Recorded data:
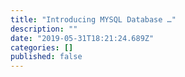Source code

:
 ```yaml
---
title: "Introducing MYSQL Database …"
description: ""
date: "2019-05-31T18:21:24.689Z"
categories: []
published: false
---
```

### Your assignment
The job is to copy all the records precisely while omitting any picture.

### Output of the exercise
Source code

:
 ```yaml
---
title: "Introducing MYSQL Database …"
description: ""
date: "2019-05-31T18:21:24.689Z"
categories: []
published: false
---
```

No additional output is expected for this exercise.